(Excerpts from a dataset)

§

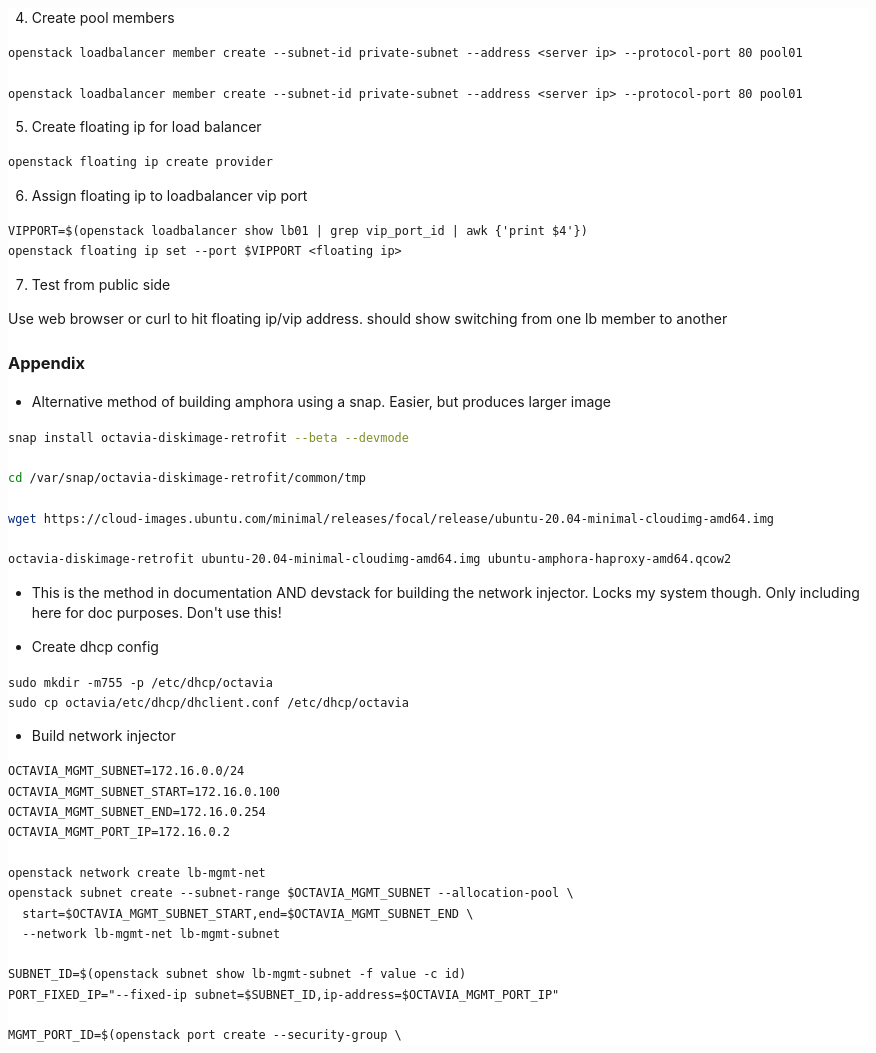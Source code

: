 4. Create pool members

```
openstack loadbalancer member create --subnet-id private-subnet --address <server ip> --protocol-port 80 pool01

openstack loadbalancer member create --subnet-id private-subnet --address <server ip> --protocol-port 80 pool01
```

5. Create floating ip for load balancer

```
openstack floating ip create provider
```

6. Assign floating ip to loadbalancer vip port

```
VIPPORT=$(openstack loadbalancer show lb01 | grep vip_port_id | awk {'print $4'})
openstack floating ip set --port $VIPPORT <floating ip>
```

7. Test from public side

Use web browser or curl to hit floating ip/vip address. should show switching from one lb member to another


### Appendix

* Alternative method of building amphora using a snap. Easier, but produces larger image

```bash
snap install octavia-diskimage-retrofit --beta --devmode

cd /var/snap/octavia-diskimage-retrofit/common/tmp

wget https://cloud-images.ubuntu.com/minimal/releases/focal/release/ubuntu-20.04-minimal-cloudimg-amd64.img

octavia-diskimage-retrofit ubuntu-20.04-minimal-cloudimg-amd64.img ubuntu-amphora-haproxy-amd64.qcow2
```

* This is the method in documentation AND devstack for building the network injector. Locks my system though. Only including here for doc purposes. Don't use this!

* Create dhcp config

```
sudo mkdir -m755 -p /etc/dhcp/octavia
sudo cp octavia/etc/dhcp/dhclient.conf /etc/dhcp/octavia
```

* Build network injector

```
OCTAVIA_MGMT_SUBNET=172.16.0.0/24
OCTAVIA_MGMT_SUBNET_START=172.16.0.100
OCTAVIA_MGMT_SUBNET_END=172.16.0.254
OCTAVIA_MGMT_PORT_IP=172.16.0.2

openstack network create lb-mgmt-net
openstack subnet create --subnet-range $OCTAVIA_MGMT_SUBNET --allocation-pool \
  start=$OCTAVIA_MGMT_SUBNET_START,end=$OCTAVIA_MGMT_SUBNET_END \
  --network lb-mgmt-net lb-mgmt-subnet

SUBNET_ID=$(openstack subnet show lb-mgmt-subnet -f value -c id)
PORT_FIXED_IP="--fixed-ip subnet=$SUBNET_ID,ip-address=$OCTAVIA_MGMT_PORT_IP"

MGMT_PORT_ID=$(openstack port create --security-group \
```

§

--- Exercise requirements ---
Copy the records exactly; no image should appear in the result.

--- Problem solution ---
Source code

: 4. Create pool members

```
openstack loadbalancer member create --subnet-id private-subnet --address <server ip> --protocol-port 80 pool01

openstack loadbalancer member create --subnet-id private-subnet --address <server ip> --protocol-port 80 pool01
```

5. Create floating ip for load balancer

```
openstack floating ip create provider
```

6. Assign floating ip to loadbalancer vip port

```
VIPPORT=$(openstack loadbalancer show lb01 | grep vip_port_id | awk {'print $4'})
openstack floating ip set --port $VIPPORT <floating ip>
```

7. Test from public side

Use web browser or curl to hit floating ip/vip address. should show switching from one lb member to another


### Appendix

* Alternative method of building amphora using a snap. Easier, but produces larger image

```bash
snap install octavia-diskimage-retrofit --beta --devmode

cd /var/snap/octavia-diskimage-retrofit/common/tmp

wget https://cloud-images.ubuntu.com/minimal/releases/focal/release/ubuntu-20.04-minimal-cloudimg-amd64.img

octavia-diskimage-retrofit ubuntu-20.04-minimal-cloudimg-amd64.img ubuntu-amphora-haproxy-amd64.qcow2
```

* This is the method in documentation AND devstack for building the network injector. Locks my system though. Only including here for doc purposes. Don't use this!

* Create dhcp config

```
sudo mkdir -m755 -p /etc/dhcp/octavia
sudo cp octavia/etc/dhcp/dhclient.conf /etc/dhcp/octavia
```

* Build network injector

```
OCTAVIA_MGMT_SUBNET=172.16.0.0/24
OCTAVIA_MGMT_SUBNET_START=172.16.0.100
OCTAVIA_MGMT_SUBNET_END=172.16.0.254
OCTAVIA_MGMT_PORT_IP=172.16.0.2

openstack network create lb-mgmt-net
openstack subnet create --subnet-range $OCTAVIA_MGMT_SUBNET --allocation-pool \
  start=$OCTAVIA_MGMT_SUBNET_START,end=$OCTAVIA_MGMT_SUBNET_END \
  --network lb-mgmt-net lb-mgmt-subnet

SUBNET_ID=$(openstack subnet show lb-mgmt-subnet -f value -c id)
PORT_FIXED_IP="--fixed-ip subnet=$SUBNET_ID,ip-address=$OCTAVIA_MGMT_PORT_IP"

MGMT_PORT_ID=$(openstack port create --security-group \
```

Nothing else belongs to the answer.